Nor is cutting spending an easy panacea. Federal spending as a percentage of GDP was higher during the Reagan administration than it was during the quiet stagnation of 2001-2007. Again, spending cuts may be part of the solution for our economic travails (government spending as a percentage of GDP was lower in the 1950s and 1960s), but they are not the solution itself.
The implications of this diminished growth are significant for the national body politic. The modern American state, as understood by presidents from Roosevelt to Reagan, is based on the marriage of strong economic growth and generous social insurance. Social Security, Medicare, unemployment insurance, and so forth are the privileges of a wealthy society, and, properly calibrated, they can contribute to this wealth. The ability of the United States to project martial force across the globe and to take a prominent role in the community of nations is also predicated upon national wealth.

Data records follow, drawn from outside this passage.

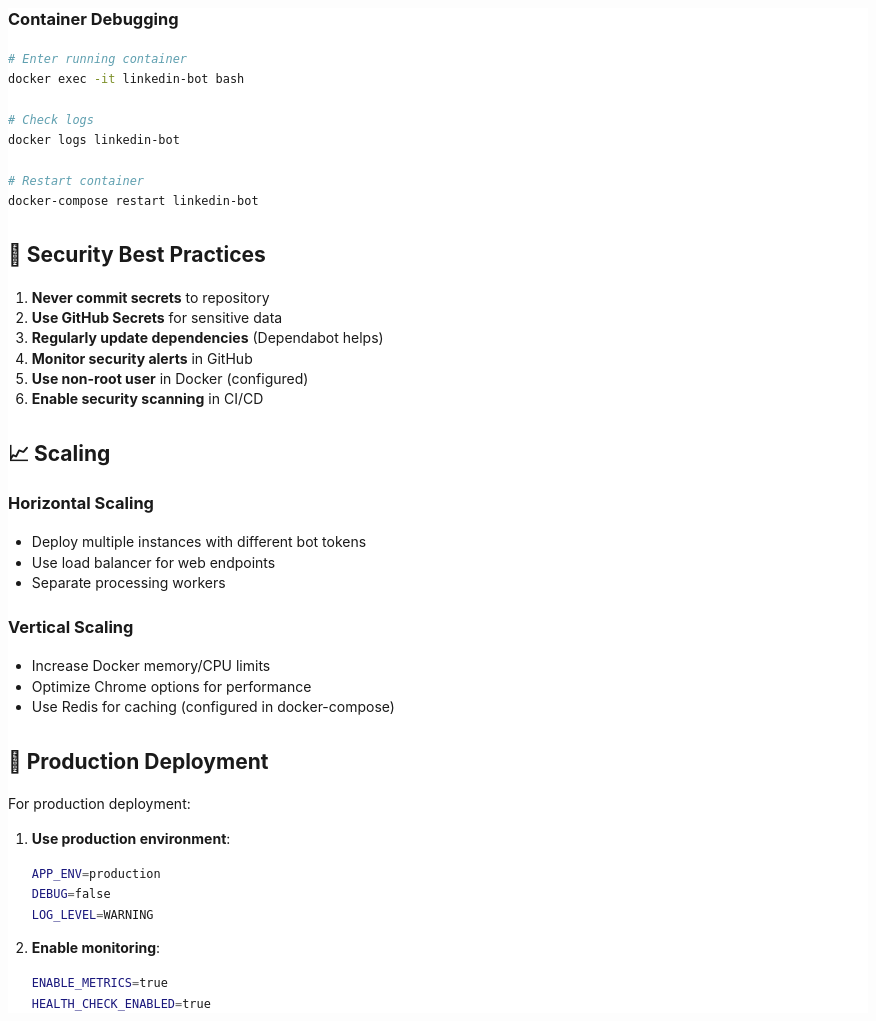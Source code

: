 ### Container Debugging

```bash
# Enter running container
docker exec -it linkedin-bot bash

# Check logs
docker logs linkedin-bot

# Restart container
docker-compose restart linkedin-bot
```

## 🔐 Security Best Practices

1. **Never commit secrets** to repository
2. **Use GitHub Secrets** for sensitive data
3. **Regularly update dependencies** (Dependabot helps)
4. **Monitor security alerts** in GitHub
5. **Use non-root user** in Docker (configured)
6. **Enable security scanning** in CI/CD

## 📈 Scaling

### Horizontal Scaling

- Deploy multiple instances with different bot tokens
- Use load balancer for web endpoints
- Separate processing workers

### Vertical Scaling

- Increase Docker memory/CPU limits
- Optimize Chrome options for performance
- Use Redis for caching (configured in docker-compose)

## 🎯 Production Deployment

For production deployment:

1. **Use production environment**:

   ```bash
   APP_ENV=production
   DEBUG=false
   LOG_LEVEL=WARNING
   ```

2. **Enable monitoring**:

   ```bash
   ENABLE_METRICS=true
   HEALTH_CHECK_ENABLED=true
   ```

Our national finances especially show the strain of this slow growth. At least half of our current deficit is due in some way to the poor economy, and economic stagnation imperils many of our leading social insurance programs. Moreover, many deficit reduction plans on both the left and the right assume economic growth that well outpaces that of the past decade: if growth doesn't improve, we'll need an army of chainsaws to begin to approach fiscal sustainability.
If the next twenty years see the same kind of anemic economic growth as the past ten, any reforms to "save" Social Security and Medicare will have a huge portion of pain. Those programs will become shadows of themselves, as the American economy is crippled with stagnation. A strengthened economy, on the other hand, would likely make the reforms of these programs much less painful. For example, while the trustees of Social Security estimate that the retirement program will exhaust its trust fund some time around 2030 under (comparatively) slow growth expectations; if average GDP growth reaches close to 2.9% per year, Social Security trustees estimate that the program's trust fund will be in the black for the foreseeable future. Reforms might need to be made eventually (especially for Medicare), but increased growth would provide a cushion for them.
This current turmoil provides an opportunity. Societies can gain new vitality by recognizing the limitations of the current status quo and by adapting to changes in the broader political-economic environment. Some might suggest that the United States must or should accept diminished growth. But it seems to me that, after all the storms this nation has weathered, there is no reason to give up on the American project's hope for popular enrichment. After all, Americans in the late 1970s faced an economic paradigm that had outlived its usefulness and an increasingly fractured geopolitical order. But, as Jim Manzi has explored, Ronald Reagan, working with Democrats and fellow Republicans, was able to forge a new consensus that helped lead to a renewed nation. We can cope with our troubles, if we have the imagination to challenge old assumptions and the daring to take new paths.
The Democratic stimulus has failed to meet expectations, and even a return to the conditions and policies of 2001-2007 would be a surrendering of the tradition of American economic growth. There is both an opportunity and need for Republican and conservative leaders to rethink contemporary orthodoxies. Reaganomics, extended past its time, becomes a zombie: rather being a set of policies of vital engagement, it degenerates into dogma and rigid ideology. The world and nation are not the same as they were in 1981. Conservative economic policy needs to recognize that fact.
*Moreover, federal revenue as a percentage of GDP was higher during much of the Reagan, Bush I, and Clinton administrations than during the period since 2000. This lowered revenue may be partly correlated with post-2000 economic stagnation.